The nurses then take over and take the vital signs and give O2 if needed.

As soon as the baby looks ok to us, resps are under 60, sats good and blood sugar ok, we page the MD and ask him to discharge the baby. We can have the well baby nurses take a few vital signs and blood sugers after we dishcarge the baby but they dont like to do that:(

We have 3- 4 hours max for obs. and if they are not ok by then they have to be admitted to the NICU and stay at least untill the next morning. Also if we have to give IV fluids the baby has to be admitted.

I think this is all...it would be nice to hear from you all and maby you culd tell me if there is a policy on how many gests can come and look at the baby while in for observaton, we have a problem with that the whole family and friends sometimes comes barging in on us!

Love from iceNICUnurse!


208 Posts

Thank you for you reply iceNICUnurse!

To answer your question about observation patient visitors:

My previous hospital treated the baby as if it was a NICU baby: At delivery the mother and father (or significant other person the mom chooses) each receive an armband with numbers matching the two the baby wears. Only these people are allowed into the NICU and each may bring one person with them, but only two people are allowed at the bedside at any one time.

For the observation patients, if they were C-sections, we generally didn't see the mom during the first 4 hours unless she was wheeled into the NICU on her stretcher after leaving the recovery room on her way to her room. Mostly those babies had made their way out to the Well Baby Nursery by the time mom felt up to seeing her baby. If they were vaginal deliveries with no bleeding or other problems, the Moms would often visit in a wheelchair, but again many times they'd wait until the baby had left the NICU.

As far as visitors wanting to see the baby... grandparents, aunts, uncles, siblings, etc... after we got the baby settled in (admission labs done, etc.) the Father would be allowed to bring the other visitors in one at a time for a few minutes each. This was the policy for all babies in the NICU... No more than two people at the bedside at a time and the visitor must be with someone wearing an armband. Children who are siblings of the baby could come in if they were screened for contagious illnesses first. Everyone must wash their hands for 2 minutes.

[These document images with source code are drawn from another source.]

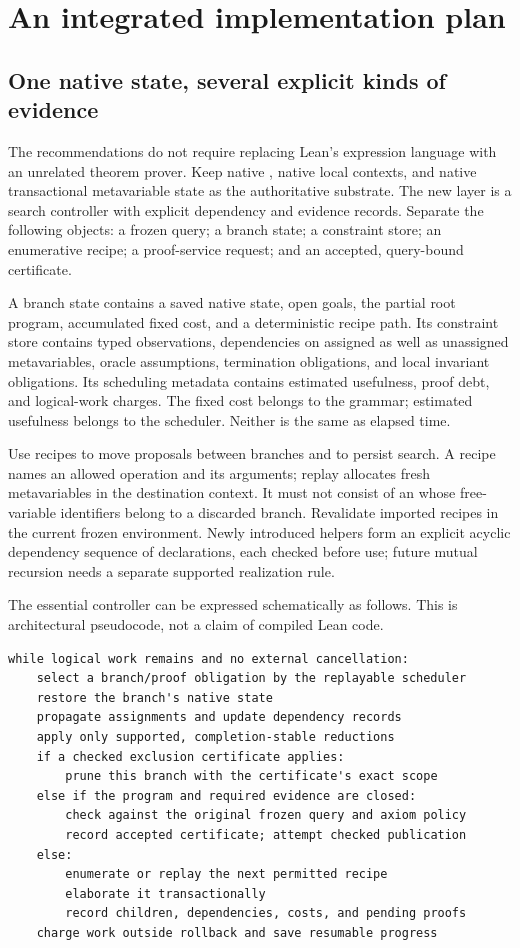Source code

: \section{An integrated implementation plan}\label{sec:roadmap}

\subsection{One native state, several explicit kinds of evidence}

The recommendations do not require replacing Lean's expression language with an unrelated theorem prover. Keep native , native local contexts, and native transactional metavariable state as the authoritative substrate. The new layer is a search controller with explicit dependency and evidence records. Separate the following objects: a frozen query; a branch state; a constraint store; an enumerative recipe; a proof-service request; and an accepted, query-bound certificate.

A branch state contains a saved native state, open goals, the partial root program, accumulated fixed cost, and a deterministic recipe path. Its constraint store contains typed observations, dependencies on assigned as well as unassigned metavariables, oracle assumptions, termination obligations, and local invariant obligations. Its scheduling metadata contains estimated usefulness, proof debt, and logical-work charges. The fixed cost belongs to the grammar; estimated usefulness belongs to the scheduler. Neither is the same as elapsed time.

Use recipes to move proposals between branches and to persist search. A recipe names an allowed operation and its arguments; replay allocates fresh metavariables in the destination context. It must not consist of an  whose free-variable identifiers belong to a discarded branch. Revalidate imported recipes in the current frozen environment. Newly introduced helpers form an explicit acyclic dependency sequence of declarations, each checked before use; future mutual recursion needs a separate supported realization rule.

The essential controller can be expressed schematically as follows. This is architectural pseudocode, not a claim of compiled Lean code.
\begin{lstlisting}
while logical work remains and no external cancellation:
    select a branch/proof obligation by the replayable scheduler
    restore the branch's native state
    propagate assignments and update dependency records
    apply only supported, completion-stable reductions
    if a checked exclusion certificate applies:
        prune this branch with the certificate's exact scope
    else if the program and required evidence are closed:
        check against the original frozen query and axiom policy
        record accepted certificate; attempt checked publication
    else:
        enumerate or replay the next permitted recipe
        elaborate it transactionally
        record children, dependencies, costs, and pending proofs
    charge work outside rollback and save resumable progress
\end{lstlisting}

My new hospital seems to be pretty much the same as far as visitors and armbands go. The unit is too small for a stretcher to come in with Mom on it so all she can get is a photograph until the baby is able to go to her room or she can get in a wheelchair and come to the nursery. This is the first time I've seen an observation patient in my new hospital and since I left my shift to go home before any visitors came, I can't tell you now exactly how that works in this place.

Thanks again for your post!


Mimi2RN, ASN, RN

1,142 Posts

Specializes in NICU.

We frequently have observation babies, put them on monitors , and see what they do. All kinds of reasons...babies who have had PPV, sugar babies, ones with tachypnea. 35/36 weekers that could go either way. We can give them four hours to show their true colors. Sometimes, they are back with mom in an hour, and depending on what else we have to do, we will give them a bath before they go out to the floor. Other babies buy a ticket to be admitted, lab results, such as a CBC or blood sugar, or more resp distress etc.

We allow the father and grandparents to visit, with sometimes a quick look by other relatives.

We get no credit for babes like that, it's not even a patient charge, except for small disposable items.

It is a level II nursery, we don't have a normal newborn area.